Поставьте туда пару башмаков,
Пусть разутый обуется и уйдет…
Вагиф Самедоглу это еще одно из обстоятельств, когда можно сокрушаться об утрате масштаба – и не только творческого...
Непростой она выдалась, встреча, после нее я пролежала двое суток ничком… Оставалось лишь выпотрошить диктофон… До донышка…

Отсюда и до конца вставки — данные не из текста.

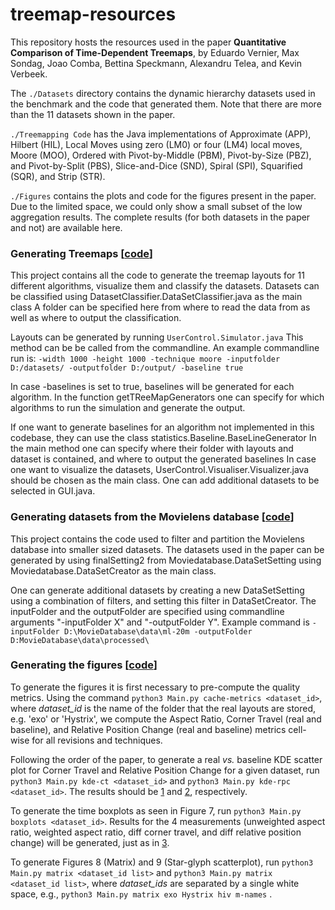 # treemap-resources

This repository hosts the resources used in the paper **Quantitative Comparison of Time-Dependent Treemaps**,
by Eduardo Vernier, Max Sondag, Joao Comba, Bettina Speckmann, Alexandru Telea, and Kevin Verbeek. 

The `./Datasets` directory contains the dynamic hierarchy datasets used in the benchmark and the code that generated them. Note that there are more than the 11 datasets shown in the paper.

`./Treemapping Code` has the Java implementations of Approximate (APP), Hilbert (HIL), Local Moves using zero (LM0) or four (LM4) local moves, Moore (MOO), Ordered with Pivot-by-Middle (PBM), Pivot-by-Size (PBZ), and Pivot-by-Split (PBS),
Slice-and-Dice (SND), Spiral (SPI), Squarified (SQR), and Strip (STR).

`./Figures` contains the plots and code for the figures present in the paper. Due to the limited space, we could only show a small subset of the low aggregation results. The complete results (for both datasets in the paper and not) are available here. 

### Generating Treemaps   [[code](https://github.com/vis2018/treemap-resources/tree/master/Treemapping%20Code/LayoutGeneratorAndVisualizer/src)]

This project contains all the code to generate the treemap layouts for 11 different algorithms, visualize them and classify the datasets. Datasets can be classified using DatasetClassifier.DataSetClassifier.java as the main class
A folder can be specified here from where to read the data from as well as where to output the classification.

Layouts can be generated by running `UserControl.Simulator.java`
This method can be be called from the commandline.
An example commandline run is:
`-width 1000 -height 1000 -technique moore -inputfolder D:/datasets/ -outputfolder D:/output/ -baseline true`

In case -baselines is set to true, baselines will be generated for each algorithm.
In the function getTReeMapGenerators one can specify for which algorithms to run the simulation and generate the output.

If one want to generate baselines for an algorithm not implemented in this codebase, they can use the class statistics.Baseline.BaseLineGenerator
In the main method one can specify where their folder with layouts and dataset is contained, and where to output the generated baselines
In case one want to visualize the datasets, UserControl.Visualiser.Visualizer.java should be chosen as the main class.
One can add additional datasets to be selected in GUI.java.

### Generating datasets from the Movielens database   [[code](https://github.com/vis2018/treemap-resources/blob/master/Datasets/MovieDataBaseFiltererSourceCode.zip)]

This project contains the code used to filter and partition the Movielens database into smaller sized datasets.
The datasets used in the paper can be generated by using finalSetting2 from Moviedatabase.DataSetSetting using Moviedatabase.DataSetCreator as the main class.

One can generate additional datasets by creating a new DataSetSetting using a combination of filters, and setting this filter in DataSetCreator.
The inputFolder and the outputFolder are specified using commandline arguments "-inputFolder X" and "-outputFolder Y".
Example command is `-inputFolder D:\MovieDatabase\data\ml-20m -outputFolder D:MovieDatabase\data\processed\`

### Generating the figures [[code](https://github.com/vis2018/treemap-resources/tree/master/Figures/Code)]

To generate the figures it is first necessary to pre-compute the quality metrics. 
Using the command `python3 Main.py cache-metrics <dataset_id>`, where *dataset_id* is the name of the folder that the real layouts are stored, e.g. 'exo' or 'Hystrix', we compute the Aspect Ratio, Corner Travel (real and baseline), and Relative Position Change (real and baseline) metrics cell-wise for all revisions and techniques.

Following the order of the paper, to generate a real *vs.* baseline KDE scatter plot for Corner Travel and Relative Position Change for a given dataset, run `python3 Main.py kde-ct <dataset_id>` and `python3 Main.py kde-rpc <dataset_id>`.  The results should be [1](https://github.com/vis2018/treemap-resources/tree/master/Figures/1%20-%20KDE%20plots%20-%20CT%20and%20RPC%20-%20real%20vs%20baseline%20movement/1.A%20-%20Real%20(x-axis)%20vs%20Baseline%20(y-axis)%20Corner%20Travel%20-%20Linear%20and%20log%20colormaps) and [2](https://github.com/vis2018/treemap-resources/tree/master/Figures/1%20-%20KDE%20plots%20-%20CT%20and%20RPC%20-%20real%20vs%20baseline%20movement/1.B%20-%20Real%20(x-axis)%20vs%20Baseline%20(y-axis)%20Relative%20Position%20Change%20-%20Linear%20and%20log%20colormaps), respectively.

To generate the time boxplots as seen in Figure 7, run `python3 Main.py boxplots <dataset_id>`. Results for the 4 measurements (unweighted aspect ratio, weighted aspect ratio, diff corner travel, and diff relative position change) will be generated, just as in [3](https://github.com/vis2018/treemap-resources/tree/master/Figures/2%20-%20RPC%2C%20CT%20and%20(weighted%20%2B%20unweighted)%20AR%20boxplots).

To generate Figures 8 (Matrix) and 9 (Star-glyph scatterplot), run `python3 Main.py matrix <dataset_id list>` and `python3 Main.py matrix <dataset_id list>`, where *dataset_ids* are separated by a single white space, e.g., `python3 Main.py matrix exo Hystrix hiv m-names` .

И, тем не менее, в нем осталось то, что не перенесешь – ни на какие «носители»…
В нем запечатлен тот день – с его Небом за окном и неповторимым Героем Дня…
А солнышко… Оно прорезывалось сквозь тучи. Лучиками, веселыми такими…
Чуть реже обычного, быть может…
… «Səsim gəlir?» – спросил он чуть ослабевшим голосом, обращаясь в зал оперного театра во время своего юбилейного чествования. – «Hələ bir müddət gələcək...»
Умение юморить в любой ситуации и любом состоянии – как это было свойственно ему. Никогда не забуду, как он в музее Низами, на презентации своей книжки последней…
«…Я не боюсь умирать, траурные церемонии нынче подешевели – халва, сахар, чай… Всех вас приглашаю, gözüm üstə yeriniz var», – говорил он оторопевшим зрителям; подобного «dəvətnamə», да еще сделанного в столь официальной обстановке, в их жизни точно не было! Пришли на обычную презентацию, а попали... Круто попали, не зная смеяться им или плакать. Так и сидели, не определившись с мимикой, а я поняла, что это такое – трагифарс.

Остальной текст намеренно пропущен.